The Orphan, huddled down at the bottom of the boat between two thwarts, felt sick and faint. His left foot was quite numb. He looked at it. The toe and front part of the sole of his boot was all ripped up and torn, and his sock was dripping with blood. He did not know what had happened. The two Greeks lay under the thwarts—very silent. Fletcher, near him, kept on saying: "If only I'd found 'Kaiser Bill' and brought him along with us, it wouldn't have happened."

Although a few bullets followed them, no one was hit, and in ten minutes they were alongside the destroyer, and the Orphan was being hoisted up the side. They wanted to carry him, but he would not let them; he hobbled on his left heel to the ward-room hatch, and got down it somehow; found a chair, and sat on it. He heard the Kennet's 12-pounder still firing, and guessed what she was firing at—his beloved picket-boat—the poor old lady. She had shared so many adventures with him, and now was being ripped open by the Kennet's shells, even if her own boiler did not burst with the added fuel and the screwed-down valves. It was better than that she should fall "alive" into the hands of the Turks, and the Orphan hoped she understood.

A chief stoker belonging to the Kennet came along presently, cut away his boot, and took it off (how it did pain!), and cut away the sock. He knew how to dress wounds, and did his work well.

"A bullet, sir, right along the top of the boot, then through that toe; broken the bone, I think—it's all 'wobbly'. I've a lot of doctoring to do this morning. That there young Greek chap has a bad smash, my word! but I don't rightly know about the other. Stomachs are rather beyond my 'line'. That there seaman—he'll be all right."

By the time the foot had been dressed, the guns had left off firing, and the Kennet's engines began to make the whole stern rattle. The Sub came down, looking haggard, but trying to be cheerful. "We did our best, sonny; don't bother. It was all my fault.
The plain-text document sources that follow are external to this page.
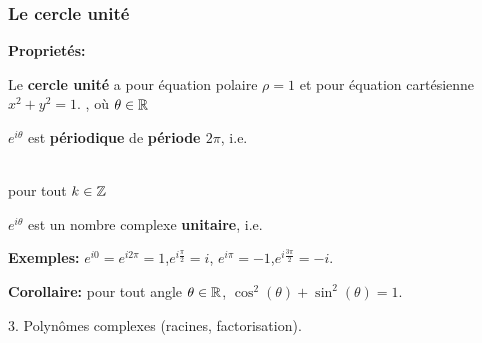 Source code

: \begin{frame}
\frametitle{\bf Le cercle unité} 
\medskip 

\begin{center}
\end{center}
{\bf Propriet\'es:} 
\begin{itemize}

\bitem 
Le {\bf cercle unité} a pour équation polaire $\rho=1$ et pour équation cartésienne $x^2+y^2=1$.
\bitem
{}, où $\theta\in\mathbb R$ 
\bitem 
\parbox[t]{5.5cm}{
$e^{i\theta}$ est {\bf p\'eriodique} de {\bf p\'eriode $2\pi$}, i.e.}
\quad  
\parbox[t]{3cm}{
 \vspace*{1mm} \\ 
\quad pour tout $k\in\mathbb Z$}
\vspace*{2mm}

\pause
\bitem 
$e^{i\theta}$ est un nombre complexe {\bf unitaire}, i.e.\ 
\vspace*{2mm}
 
\end{itemize}

{\small
{\bf Exemples:}\quad 
$e^{i 0}=e^{i 2\pi}=1$,\quad $e^{i \frac{\pi}{2}}=i$,\quad 
$e^{i \pi}=-1$,\quad $e^{i \frac{3\pi}{2}}=-i$. }
\vspace*{3mm}

{\bf Corollaire:} pour tout angle $\theta\in\mathbb R$, $\boxed{\cos^2(\theta) + \sin^2(\theta) = 1.}$ 

\end{frame}

\begin{frame}
\begin{center}
3. Polynômes complexes (racines, factorisation). 
\end{center}
\end{frame}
If we hadn't been steaming so fast, we might have got her off. So you've got a bullet through your foot, have you? I thought I saw the sole of the boot all ripped off. When did that happen?"

"Just after Plunky Bill was hit the second time. Just after I'd started firing the maxim."

"So you kept going, did you?" said the Sub. "Good for you, Orphan! If you hadn't, those chaps might have got across, and we should have been 'in the soup' in next to no time. There wasn't a sign of a patrol-boat there," the Sub went on. "The Kennet's skipper, from her bridge, could see every square yard of the creek. You remember how those confounded Greeks kept pointing over to port directly after they began singing out 'Turko', 'Turko'. So long as they kept away from the toll-house, where they had seen them, and gave them a wide berth, they didn't care a 'fish's tail' what happened to the picket-boat—never thought of the channel. That chap you call the Hired Assassin—I expect he came along with that 'cock and bull' yarn just to get us to go in there and smash up the village—a girl had jilted him, or something like that, I expect. Oh, if only that motor-yacht had come in!"

"Have you seen Mr. M'Andrew?" the Orphan asked.

"Yes! He wouldn't speak. He wouldn't look at me. He was fumbling with his watch-chain. He looked as if he'd been blubbing. That Greek engineer found out what was wrong with the motors directly everything was over. Curse the chicken-livered swine!"

"Did they smash her up? The Turks won't be able to use her?" the Orphan asked.